Take from the records below each line that holds "newcommand".

Records drawn from a dataset:
>>>>>
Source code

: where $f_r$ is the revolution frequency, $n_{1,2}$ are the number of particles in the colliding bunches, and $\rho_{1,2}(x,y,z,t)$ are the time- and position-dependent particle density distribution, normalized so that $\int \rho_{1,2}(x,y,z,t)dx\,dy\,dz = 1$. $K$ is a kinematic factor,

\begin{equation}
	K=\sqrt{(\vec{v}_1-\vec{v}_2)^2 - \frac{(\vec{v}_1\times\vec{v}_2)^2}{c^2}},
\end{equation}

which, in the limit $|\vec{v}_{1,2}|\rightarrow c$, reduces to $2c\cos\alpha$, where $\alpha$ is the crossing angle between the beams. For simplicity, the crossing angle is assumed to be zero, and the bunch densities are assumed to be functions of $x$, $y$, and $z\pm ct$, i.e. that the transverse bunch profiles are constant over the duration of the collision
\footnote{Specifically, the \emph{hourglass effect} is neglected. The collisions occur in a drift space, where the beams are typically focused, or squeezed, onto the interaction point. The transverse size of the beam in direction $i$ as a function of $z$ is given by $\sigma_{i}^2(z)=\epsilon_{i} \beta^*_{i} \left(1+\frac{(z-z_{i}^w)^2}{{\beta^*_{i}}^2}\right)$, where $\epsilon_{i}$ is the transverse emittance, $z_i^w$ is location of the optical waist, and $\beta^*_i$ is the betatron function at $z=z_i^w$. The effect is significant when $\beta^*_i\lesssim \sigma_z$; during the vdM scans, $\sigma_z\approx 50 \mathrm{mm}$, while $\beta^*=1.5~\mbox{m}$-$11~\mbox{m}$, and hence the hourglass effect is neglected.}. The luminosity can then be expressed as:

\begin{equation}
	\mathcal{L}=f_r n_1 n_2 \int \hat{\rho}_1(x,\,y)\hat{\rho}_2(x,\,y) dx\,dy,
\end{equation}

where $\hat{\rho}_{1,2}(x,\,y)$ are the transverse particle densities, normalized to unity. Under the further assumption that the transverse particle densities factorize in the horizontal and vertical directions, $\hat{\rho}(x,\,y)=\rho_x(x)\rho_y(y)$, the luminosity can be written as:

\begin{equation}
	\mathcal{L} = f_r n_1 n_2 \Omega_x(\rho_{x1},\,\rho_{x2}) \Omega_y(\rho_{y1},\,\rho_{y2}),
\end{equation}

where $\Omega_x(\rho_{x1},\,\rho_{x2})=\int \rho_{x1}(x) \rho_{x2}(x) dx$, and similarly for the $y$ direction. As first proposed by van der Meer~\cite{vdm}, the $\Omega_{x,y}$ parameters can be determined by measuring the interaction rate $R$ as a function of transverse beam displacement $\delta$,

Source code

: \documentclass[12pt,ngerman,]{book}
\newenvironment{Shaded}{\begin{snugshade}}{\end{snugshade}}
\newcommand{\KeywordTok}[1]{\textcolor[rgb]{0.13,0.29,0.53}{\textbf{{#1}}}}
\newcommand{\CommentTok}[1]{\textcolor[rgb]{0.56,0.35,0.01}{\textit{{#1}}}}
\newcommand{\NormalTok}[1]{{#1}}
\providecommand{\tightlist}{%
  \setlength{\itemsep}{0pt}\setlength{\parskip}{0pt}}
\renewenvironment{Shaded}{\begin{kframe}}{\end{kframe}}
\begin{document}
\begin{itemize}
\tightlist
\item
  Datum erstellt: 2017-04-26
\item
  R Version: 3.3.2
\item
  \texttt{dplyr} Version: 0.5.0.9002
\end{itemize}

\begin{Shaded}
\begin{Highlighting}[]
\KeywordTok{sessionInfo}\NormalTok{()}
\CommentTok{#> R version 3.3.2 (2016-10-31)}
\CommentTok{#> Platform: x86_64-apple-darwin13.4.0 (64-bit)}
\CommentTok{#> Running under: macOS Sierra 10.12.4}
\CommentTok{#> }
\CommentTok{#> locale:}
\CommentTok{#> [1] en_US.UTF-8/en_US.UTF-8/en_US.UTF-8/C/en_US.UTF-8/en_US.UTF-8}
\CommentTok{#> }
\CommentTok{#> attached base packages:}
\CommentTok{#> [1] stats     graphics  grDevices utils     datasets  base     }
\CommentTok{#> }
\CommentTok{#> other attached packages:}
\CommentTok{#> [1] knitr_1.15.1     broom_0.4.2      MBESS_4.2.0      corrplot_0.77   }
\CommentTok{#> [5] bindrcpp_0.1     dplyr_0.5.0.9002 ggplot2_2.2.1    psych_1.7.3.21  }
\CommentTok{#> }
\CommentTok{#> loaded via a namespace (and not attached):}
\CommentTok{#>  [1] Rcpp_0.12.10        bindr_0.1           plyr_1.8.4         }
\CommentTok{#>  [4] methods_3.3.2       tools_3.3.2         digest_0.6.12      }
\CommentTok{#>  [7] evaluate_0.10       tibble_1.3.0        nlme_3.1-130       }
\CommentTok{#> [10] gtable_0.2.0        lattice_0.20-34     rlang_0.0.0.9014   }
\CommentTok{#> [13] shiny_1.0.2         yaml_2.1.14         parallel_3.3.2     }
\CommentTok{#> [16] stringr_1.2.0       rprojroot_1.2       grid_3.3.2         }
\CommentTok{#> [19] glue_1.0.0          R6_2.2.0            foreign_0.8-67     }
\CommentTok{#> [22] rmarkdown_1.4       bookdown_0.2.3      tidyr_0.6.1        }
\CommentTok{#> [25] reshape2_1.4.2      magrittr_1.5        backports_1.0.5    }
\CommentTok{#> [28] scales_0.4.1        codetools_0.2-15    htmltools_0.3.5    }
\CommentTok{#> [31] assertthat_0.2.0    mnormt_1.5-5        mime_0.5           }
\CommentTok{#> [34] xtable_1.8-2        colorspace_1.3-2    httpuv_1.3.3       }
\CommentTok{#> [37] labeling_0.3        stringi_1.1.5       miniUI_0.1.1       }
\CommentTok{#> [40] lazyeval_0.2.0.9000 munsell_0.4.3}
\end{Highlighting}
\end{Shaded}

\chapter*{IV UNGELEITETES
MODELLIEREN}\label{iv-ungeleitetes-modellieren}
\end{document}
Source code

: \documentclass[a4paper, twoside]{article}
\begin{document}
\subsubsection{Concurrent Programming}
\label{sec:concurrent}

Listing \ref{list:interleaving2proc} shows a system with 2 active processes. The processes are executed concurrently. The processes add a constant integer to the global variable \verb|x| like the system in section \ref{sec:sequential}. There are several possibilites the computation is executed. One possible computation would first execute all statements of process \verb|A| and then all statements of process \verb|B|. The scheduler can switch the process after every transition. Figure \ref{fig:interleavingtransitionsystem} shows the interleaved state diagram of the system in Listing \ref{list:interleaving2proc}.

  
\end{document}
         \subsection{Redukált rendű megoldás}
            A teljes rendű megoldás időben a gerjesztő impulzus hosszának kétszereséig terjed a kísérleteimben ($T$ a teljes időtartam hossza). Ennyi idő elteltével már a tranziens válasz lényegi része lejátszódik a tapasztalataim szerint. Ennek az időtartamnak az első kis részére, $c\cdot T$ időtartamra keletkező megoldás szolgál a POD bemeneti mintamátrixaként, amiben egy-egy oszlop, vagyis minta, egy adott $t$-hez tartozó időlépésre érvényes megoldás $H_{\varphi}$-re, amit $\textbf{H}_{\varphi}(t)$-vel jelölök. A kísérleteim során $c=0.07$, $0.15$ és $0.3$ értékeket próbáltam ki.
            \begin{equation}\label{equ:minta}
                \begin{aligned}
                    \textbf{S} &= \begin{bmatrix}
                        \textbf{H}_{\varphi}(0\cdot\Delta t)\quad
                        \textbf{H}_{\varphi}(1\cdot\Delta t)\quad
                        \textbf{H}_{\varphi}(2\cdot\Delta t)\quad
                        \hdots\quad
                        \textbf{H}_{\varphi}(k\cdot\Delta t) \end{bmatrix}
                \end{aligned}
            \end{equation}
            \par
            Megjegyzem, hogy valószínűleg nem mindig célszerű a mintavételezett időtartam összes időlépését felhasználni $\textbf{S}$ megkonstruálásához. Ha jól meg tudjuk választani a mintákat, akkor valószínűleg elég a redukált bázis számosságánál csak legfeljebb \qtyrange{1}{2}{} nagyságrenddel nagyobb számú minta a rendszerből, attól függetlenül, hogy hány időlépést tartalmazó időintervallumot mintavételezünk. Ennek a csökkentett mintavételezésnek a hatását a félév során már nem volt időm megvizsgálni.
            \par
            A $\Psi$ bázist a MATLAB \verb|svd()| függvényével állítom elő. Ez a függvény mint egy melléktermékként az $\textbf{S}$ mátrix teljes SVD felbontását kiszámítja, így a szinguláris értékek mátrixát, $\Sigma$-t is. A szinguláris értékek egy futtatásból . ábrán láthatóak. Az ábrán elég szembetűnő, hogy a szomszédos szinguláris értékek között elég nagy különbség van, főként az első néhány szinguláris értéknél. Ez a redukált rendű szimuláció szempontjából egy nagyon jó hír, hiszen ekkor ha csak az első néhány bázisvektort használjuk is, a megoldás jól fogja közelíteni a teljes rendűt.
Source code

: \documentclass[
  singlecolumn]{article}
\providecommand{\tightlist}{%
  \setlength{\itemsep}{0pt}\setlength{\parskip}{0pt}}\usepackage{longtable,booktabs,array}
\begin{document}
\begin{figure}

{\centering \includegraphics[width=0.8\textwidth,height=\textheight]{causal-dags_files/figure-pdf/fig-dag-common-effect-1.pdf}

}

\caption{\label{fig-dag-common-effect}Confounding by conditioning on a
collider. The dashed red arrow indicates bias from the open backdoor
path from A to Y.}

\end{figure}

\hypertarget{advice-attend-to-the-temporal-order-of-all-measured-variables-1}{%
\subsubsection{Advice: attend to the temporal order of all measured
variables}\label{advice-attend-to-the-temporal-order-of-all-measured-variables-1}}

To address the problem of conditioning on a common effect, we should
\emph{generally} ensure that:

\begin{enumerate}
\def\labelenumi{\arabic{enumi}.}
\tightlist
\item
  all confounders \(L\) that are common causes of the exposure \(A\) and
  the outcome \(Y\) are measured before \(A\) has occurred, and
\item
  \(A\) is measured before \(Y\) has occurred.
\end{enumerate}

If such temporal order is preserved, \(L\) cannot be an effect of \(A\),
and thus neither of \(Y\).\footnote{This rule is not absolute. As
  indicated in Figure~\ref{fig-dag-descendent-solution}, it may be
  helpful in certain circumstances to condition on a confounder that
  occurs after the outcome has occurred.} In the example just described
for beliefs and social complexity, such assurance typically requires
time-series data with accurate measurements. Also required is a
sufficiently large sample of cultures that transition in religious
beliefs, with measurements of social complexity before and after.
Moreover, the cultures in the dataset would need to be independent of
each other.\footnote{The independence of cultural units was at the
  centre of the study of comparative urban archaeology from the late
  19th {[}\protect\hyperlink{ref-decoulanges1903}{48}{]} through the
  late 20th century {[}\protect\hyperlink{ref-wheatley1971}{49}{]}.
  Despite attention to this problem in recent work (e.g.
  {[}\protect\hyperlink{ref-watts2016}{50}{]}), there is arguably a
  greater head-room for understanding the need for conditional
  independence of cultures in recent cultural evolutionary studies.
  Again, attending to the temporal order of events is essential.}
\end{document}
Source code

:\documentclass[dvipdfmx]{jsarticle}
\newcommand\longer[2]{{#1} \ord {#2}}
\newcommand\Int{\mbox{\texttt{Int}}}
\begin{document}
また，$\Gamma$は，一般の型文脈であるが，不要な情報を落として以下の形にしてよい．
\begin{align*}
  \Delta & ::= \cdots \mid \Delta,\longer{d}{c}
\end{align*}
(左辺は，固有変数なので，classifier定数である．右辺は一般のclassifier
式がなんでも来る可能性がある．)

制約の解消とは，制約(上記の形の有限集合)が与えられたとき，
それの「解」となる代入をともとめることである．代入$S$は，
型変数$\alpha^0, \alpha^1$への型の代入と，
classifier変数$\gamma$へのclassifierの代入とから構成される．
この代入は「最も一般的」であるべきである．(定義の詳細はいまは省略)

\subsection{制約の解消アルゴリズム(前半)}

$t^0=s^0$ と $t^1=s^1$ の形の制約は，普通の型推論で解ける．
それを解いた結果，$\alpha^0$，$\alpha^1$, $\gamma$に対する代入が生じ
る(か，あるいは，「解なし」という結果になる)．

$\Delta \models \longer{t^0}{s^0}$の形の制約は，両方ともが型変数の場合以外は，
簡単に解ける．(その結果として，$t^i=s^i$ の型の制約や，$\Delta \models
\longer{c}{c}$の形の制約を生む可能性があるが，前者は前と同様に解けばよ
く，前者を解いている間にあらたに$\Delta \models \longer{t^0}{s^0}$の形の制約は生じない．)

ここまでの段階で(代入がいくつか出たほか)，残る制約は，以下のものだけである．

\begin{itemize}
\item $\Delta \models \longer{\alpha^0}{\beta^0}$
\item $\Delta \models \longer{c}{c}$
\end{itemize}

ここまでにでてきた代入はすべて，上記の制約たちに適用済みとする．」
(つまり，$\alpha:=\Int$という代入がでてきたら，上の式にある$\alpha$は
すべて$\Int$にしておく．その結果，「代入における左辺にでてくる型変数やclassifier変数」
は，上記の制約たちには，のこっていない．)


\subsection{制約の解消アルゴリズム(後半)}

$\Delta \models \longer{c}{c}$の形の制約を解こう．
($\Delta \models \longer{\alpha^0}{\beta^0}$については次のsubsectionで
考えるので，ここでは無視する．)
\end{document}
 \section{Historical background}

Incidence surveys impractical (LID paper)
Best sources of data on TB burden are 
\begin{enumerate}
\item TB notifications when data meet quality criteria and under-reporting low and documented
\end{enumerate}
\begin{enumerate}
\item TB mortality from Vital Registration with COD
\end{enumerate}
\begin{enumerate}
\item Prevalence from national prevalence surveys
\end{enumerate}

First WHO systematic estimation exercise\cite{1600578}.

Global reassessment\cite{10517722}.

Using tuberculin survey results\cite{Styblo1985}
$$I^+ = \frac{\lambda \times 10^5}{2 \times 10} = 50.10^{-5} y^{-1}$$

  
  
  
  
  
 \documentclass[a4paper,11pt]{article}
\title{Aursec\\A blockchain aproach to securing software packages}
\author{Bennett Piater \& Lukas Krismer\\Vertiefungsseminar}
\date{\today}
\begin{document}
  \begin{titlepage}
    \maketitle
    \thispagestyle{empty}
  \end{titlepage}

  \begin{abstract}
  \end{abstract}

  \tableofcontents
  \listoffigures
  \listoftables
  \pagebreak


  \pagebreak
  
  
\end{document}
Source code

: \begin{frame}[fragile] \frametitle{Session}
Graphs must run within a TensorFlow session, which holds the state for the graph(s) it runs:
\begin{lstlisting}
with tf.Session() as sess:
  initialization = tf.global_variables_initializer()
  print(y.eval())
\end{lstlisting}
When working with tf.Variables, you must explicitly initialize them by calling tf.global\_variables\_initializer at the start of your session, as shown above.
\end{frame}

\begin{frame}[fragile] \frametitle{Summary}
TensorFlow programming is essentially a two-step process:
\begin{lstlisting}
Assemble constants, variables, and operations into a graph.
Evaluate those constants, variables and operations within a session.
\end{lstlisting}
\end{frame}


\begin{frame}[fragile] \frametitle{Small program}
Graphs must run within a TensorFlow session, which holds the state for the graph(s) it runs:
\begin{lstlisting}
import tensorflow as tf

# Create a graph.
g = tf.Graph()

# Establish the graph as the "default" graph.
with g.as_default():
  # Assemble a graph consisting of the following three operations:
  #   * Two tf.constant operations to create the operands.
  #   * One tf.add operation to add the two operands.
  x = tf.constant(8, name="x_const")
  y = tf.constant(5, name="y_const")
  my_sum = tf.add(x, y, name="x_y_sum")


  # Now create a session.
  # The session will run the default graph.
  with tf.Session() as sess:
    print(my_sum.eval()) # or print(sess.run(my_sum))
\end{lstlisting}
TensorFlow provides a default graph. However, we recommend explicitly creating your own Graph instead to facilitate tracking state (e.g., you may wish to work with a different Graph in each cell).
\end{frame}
<<<<<
* **Written reply**:
\newcommand{\KeywordTok}[1]{\textcolor[rgb]{0.13,0.29,0.53}{\textbf{{#1}}}}
\newcommand{\CommentTok}[1]{\textcolor[rgb]{0.56,0.35,0.01}{\textit{{#1}}}}
\newcommand{\NormalTok}[1]{{#1}}
\newcommand\longer[2]{{#1} \ord {#2}}
\newcommand\Int{\mbox{\texttt{Int}}}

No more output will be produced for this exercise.